The requirements, objectives and dynamic, can vary significantly when working as a CFO in a PE environment versus a corporate environment. Michael Williamson, an experienced CFO, has worked for a number of blue chip businesses like Oaktree Capital, GSK and Sanofi, and recently led a finance transformation project within the asset services division of Cushman & Wakefield, a TPG private equity funded business.
Michael points out that the fundamental difference between a PE and corporate environment stems from the overriding motivation; “In a PE environment the key driver is that there is a clear exit strategy for the investor which can be as short as two years post-acquisition”. At Cushman & Wakefield, that meant they were simultaneously putting in new systems while developing the outsourcing solution for the Asset Services division at the same time.

Ultimately, the drivers in PE and PLCs are both to deliver value for shareholders, but PE houses have an exit plan whereas PLC investors may be looking to hold for the longer term and therefore wanting income and capital growth. “Therefore,” Michael says “there tends to be a shorter term EBITDA increase driver in PE-backed businesses.”
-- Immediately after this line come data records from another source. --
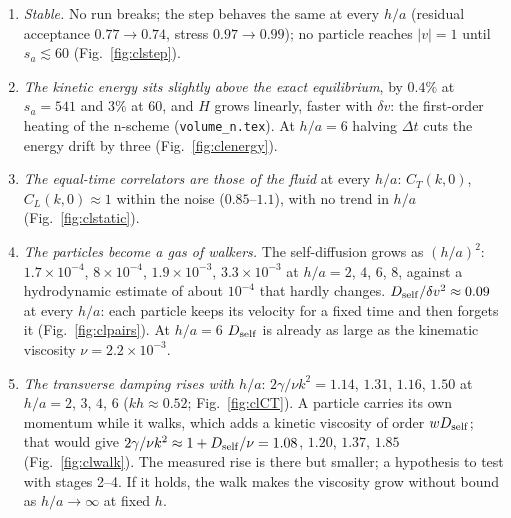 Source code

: \documentclass[11pt,aps,preprint,nofootinbib,superscriptaddress,tightenlines]{revtex4-2}
\def\Fig#1{Fig.~\ref{#1}}
\begin{document}
\begin{enumerate}
\item \emph{Stable.}  No run breaks; the step behaves the same at every $h/a$ (residual acceptance
  $0.77\to0.74$, stress $0.97\to0.99$); no particle reaches $|v|=1$ until $s_a\lesssim60$
  (\Fig{fig:clstep}).
\item \emph{The kinetic energy sits slightly above the exact equilibrium}, by $0.4\%$ at $s_a=541$ and
  $3\%$ at $60$, and $H$ grows linearly, faster with $\delta v$: the first-order heating of the
  n-scheme (\texttt{volume\_n.tex}).  At $h/a=6$ halving $\Delta t$ cuts the energy drift by three
  (\Fig{fig:clenergy}).
\item \emph{The equal-time correlators are those of the fluid} at every $h/a$:
  $C_T(k,0)$, $C_L(k,0)\approx1$ within the noise ($0.85$--$1.1$), with no trend in $h/a$ (\Fig{fig:clstatic}).
\item \emph{The particles become a gas of walkers.}  The self-diffusion grows as $(h/a)^2$:
  $1.7\times10^{-4}$, $8\times10^{-4}$, $1.9\times10^{-3}$, $3.3\times10^{-3}$ at $h/a=2$, $4$, $6$, $8$, against a
  hydrodynamic estimate of about $10^{-4}$ that hardly changes.  $D_{\rm self}/\delta v^2\approx0.09$
  at every $h/a$: each particle keeps its velocity for a fixed time and then forgets it
  (\Fig{fig:clpairs}).  At $h/a=6$ $D_{\rm self}$ is already as large as the kinematic viscosity
  $\nu=2.2\times10^{-3}$.
\item \emph{The transverse damping rises with $h/a$}: $2\gamma/\nu k^2=1.14$, $1.31$, $1.16$, $1.50$ at
  $h/a=2$, $3$, $4$, $6$ ($kh\approx0.52$; \Fig{fig:clCT}).  A particle carries its own momentum while it
  walks, which adds a kinetic viscosity of order $wD_{\rm self}$; that would give
  $2\gamma/\nu k^2\approx1+D_{\rm self}/\nu=1.08$, $1.20$, $1.37$, $1.85$ (\Fig{fig:clwalk}).  The measured rise is
  there but smaller; a hypothesis to test with stages 2--4.  If it holds, the walk makes the
  viscosity grow without bound as $h/a\to\infty$ at fixed $h$.
\end{enumerate}
\end{document}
When focusing on achieving short-term growth based on an exit strategy, Michael looks to three key drivers:

1. Outsourcing

Michael and his team outsourced their corporate finance services to Accenture, including transferring all financial systems onto Workday ERP systems. Michael points out that the incremental value and relatively low risk from outsourcing are very powerful in EBITDA terms for investors; with the cost of delivery as low as three times EBITDA. Outsourcing enables growth to be achieved at a lower cost of investment and with less risk compared to growth by acquisition.

2. Planning Delivery

Simultaneously delivering outsourcing alongside new systems is no easy task and Michael says “continuity and resourcing are essential to enable a successful program”. As a result, the key account management retained in the business, and their interface with the outsource provider are critical to success. Cutting too deeply and risking a lack of continuity of staff can destroy longer-term benefits and lead to unnecessary costs.

Planning is necessary for acquisitions of small private businesses too, particularly regarding integration, as the new business needs to be mentored and supported by the group functions such as through the provision of standard systems and the delivery of synergies.

As the business goes through a restructuring, the loss of some knowledge is inevitable and requires careful management to avoid operational and financial issues with clients leading to value loss. Michael sees the remaining account managers as playing a key role following a restructure, and as a result, their motivation and retention are critical.

3. Culture

Cultural differences between the two merging companies need to be overcome quickly, as do any blockers to a successful merger. Michael says that to achieve this, “it’s important that a new corporate culture and brand is established quickly and efficiently”. Communication at this time is vital.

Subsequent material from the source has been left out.